WASHINGTON, May 1, 2014 /PRNewswire-USNewswire/ -- The American Council for Capital Formation today released analysis prepared by Ernst & Young of two tax reform models and their impact on the cost of capital for new investment. The research finds that the tax reform plan based on the proposal outlined by the Fiscal Commission (the Bowles/Simpson plan) in 2010 will raise the cost of capital and have a negative impact on investment. Other current tax reform plans, including those by House Ways and Means Chairman Dave Camp (R-Mich), former Senate Finance Chairman Max Baucus (D-Montana), and current Chairman Ron Wyden (D-Ore.) also incorporate many features of the Fiscal Commission plan. A Growth and Investment Tax (GIT) plan, however, would provide a better path forward on tax reform, reducing the cost of capital and encouraging greater investment.

The new study, which provides a sector-by-sector analysis of the impact on the cost of capital for the two alternative tax reform plans, finds that the cost of capital for new business sector investment will increase by more than 3 percent under a Bowles/Simpson structure. The Growth and Investment Tax model, which would allow immediate write-off of all new business investment, would reduce the cost of capital by 21 percent. 

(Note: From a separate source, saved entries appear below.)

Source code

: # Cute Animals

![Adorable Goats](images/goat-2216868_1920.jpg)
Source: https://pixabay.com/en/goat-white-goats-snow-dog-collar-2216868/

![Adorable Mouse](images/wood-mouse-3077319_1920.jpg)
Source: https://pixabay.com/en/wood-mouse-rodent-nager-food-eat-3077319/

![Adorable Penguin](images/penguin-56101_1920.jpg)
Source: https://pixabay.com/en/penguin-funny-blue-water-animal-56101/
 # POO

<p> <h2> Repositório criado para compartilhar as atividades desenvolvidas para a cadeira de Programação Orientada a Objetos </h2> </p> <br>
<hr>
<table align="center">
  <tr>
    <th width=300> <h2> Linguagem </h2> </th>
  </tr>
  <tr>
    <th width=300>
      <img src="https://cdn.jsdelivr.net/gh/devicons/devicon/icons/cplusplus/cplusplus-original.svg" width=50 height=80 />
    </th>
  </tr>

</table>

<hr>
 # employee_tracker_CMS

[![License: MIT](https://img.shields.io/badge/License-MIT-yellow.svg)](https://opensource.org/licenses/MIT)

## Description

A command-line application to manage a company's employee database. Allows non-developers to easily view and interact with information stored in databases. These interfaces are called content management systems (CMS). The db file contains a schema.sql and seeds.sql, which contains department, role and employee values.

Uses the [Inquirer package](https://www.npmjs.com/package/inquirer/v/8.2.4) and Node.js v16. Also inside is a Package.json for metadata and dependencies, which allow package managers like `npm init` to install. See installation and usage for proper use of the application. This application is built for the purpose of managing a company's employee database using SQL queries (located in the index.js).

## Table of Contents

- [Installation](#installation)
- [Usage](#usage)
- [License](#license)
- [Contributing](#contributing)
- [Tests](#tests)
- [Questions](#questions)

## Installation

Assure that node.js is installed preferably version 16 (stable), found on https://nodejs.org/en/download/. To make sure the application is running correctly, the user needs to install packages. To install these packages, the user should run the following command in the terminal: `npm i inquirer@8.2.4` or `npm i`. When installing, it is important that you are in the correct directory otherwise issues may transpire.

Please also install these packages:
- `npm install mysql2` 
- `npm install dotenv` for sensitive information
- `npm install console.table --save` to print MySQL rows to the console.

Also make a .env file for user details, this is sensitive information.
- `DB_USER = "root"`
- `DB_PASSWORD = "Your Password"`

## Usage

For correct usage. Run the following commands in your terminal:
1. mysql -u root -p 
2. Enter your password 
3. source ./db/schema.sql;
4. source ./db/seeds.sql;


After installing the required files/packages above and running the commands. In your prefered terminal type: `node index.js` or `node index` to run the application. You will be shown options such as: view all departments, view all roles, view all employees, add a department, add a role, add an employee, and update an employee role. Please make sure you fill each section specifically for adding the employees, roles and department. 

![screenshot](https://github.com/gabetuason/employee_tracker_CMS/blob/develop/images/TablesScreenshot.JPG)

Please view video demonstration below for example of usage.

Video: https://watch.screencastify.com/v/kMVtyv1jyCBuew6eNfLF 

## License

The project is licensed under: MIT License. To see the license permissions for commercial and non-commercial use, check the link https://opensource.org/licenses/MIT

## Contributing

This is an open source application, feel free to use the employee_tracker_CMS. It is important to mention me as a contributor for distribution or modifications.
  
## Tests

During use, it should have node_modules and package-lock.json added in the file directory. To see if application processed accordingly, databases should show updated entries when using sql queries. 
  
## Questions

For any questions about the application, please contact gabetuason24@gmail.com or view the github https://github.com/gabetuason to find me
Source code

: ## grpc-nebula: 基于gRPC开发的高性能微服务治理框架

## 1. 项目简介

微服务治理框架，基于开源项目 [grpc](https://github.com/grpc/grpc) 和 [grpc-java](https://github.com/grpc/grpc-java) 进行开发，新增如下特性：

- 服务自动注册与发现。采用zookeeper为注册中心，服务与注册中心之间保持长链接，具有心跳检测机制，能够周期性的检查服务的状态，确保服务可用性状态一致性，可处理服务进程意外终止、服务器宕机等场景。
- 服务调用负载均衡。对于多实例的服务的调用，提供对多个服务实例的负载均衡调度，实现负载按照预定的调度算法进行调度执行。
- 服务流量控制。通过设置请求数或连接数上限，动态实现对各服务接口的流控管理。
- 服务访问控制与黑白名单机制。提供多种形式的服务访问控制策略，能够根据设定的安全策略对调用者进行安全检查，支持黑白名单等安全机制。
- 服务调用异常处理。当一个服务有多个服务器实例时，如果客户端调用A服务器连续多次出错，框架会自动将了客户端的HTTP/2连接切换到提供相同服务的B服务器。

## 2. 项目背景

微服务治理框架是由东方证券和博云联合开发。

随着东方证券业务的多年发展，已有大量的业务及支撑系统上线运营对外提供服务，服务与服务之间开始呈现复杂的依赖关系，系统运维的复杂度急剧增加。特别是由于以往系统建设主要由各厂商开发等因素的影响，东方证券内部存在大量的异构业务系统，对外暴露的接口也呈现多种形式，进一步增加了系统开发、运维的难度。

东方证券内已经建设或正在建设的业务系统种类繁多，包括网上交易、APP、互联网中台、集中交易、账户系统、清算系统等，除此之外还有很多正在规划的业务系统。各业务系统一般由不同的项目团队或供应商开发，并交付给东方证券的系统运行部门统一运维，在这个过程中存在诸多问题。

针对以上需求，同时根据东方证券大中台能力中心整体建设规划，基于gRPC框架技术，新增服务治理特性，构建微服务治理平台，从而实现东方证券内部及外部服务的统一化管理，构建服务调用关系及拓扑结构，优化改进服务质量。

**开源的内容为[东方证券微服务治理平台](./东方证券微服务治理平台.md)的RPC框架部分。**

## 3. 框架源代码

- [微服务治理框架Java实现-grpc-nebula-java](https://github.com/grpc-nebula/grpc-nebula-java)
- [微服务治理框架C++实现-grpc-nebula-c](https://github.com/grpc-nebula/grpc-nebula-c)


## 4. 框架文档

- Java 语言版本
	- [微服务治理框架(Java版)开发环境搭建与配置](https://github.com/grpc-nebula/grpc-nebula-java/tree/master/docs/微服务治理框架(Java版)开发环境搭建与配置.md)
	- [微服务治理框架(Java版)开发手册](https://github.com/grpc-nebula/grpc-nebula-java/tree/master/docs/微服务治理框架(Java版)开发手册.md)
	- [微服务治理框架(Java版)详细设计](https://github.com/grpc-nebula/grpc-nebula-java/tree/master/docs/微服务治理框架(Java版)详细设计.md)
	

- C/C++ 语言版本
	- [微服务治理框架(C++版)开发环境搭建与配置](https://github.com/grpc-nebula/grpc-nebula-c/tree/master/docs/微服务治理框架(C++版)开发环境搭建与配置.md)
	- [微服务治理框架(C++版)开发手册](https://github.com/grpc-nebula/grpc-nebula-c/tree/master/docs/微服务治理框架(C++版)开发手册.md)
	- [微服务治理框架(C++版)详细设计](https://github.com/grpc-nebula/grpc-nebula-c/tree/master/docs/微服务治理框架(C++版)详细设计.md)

"Regardless of party, those offering  tax reform plans today have adhered to the concept of broadening the tax base by eliminating provisions of value to the business sector, and using that revenue to reduce rates," said Dr. Margo Thorning, ACCF's chief economist. "The Ernst &Young data we're releasing today show that the narrow focus on the Bowles/Simpson model undermines the prospects for effective tax reform. A Growth and Investment Tax approach would better meet the primary goal of tax reform: a simpler tax code that encourages American investment and job growth."

The cost of capital weighs heavily on a business' incentive to invest – every 10 percent increase in the cost of capital reduces new investment by 5 to 10 percent. Given these figures, today's research underscores the importance of an effective tax reform structure that prioritizes growth.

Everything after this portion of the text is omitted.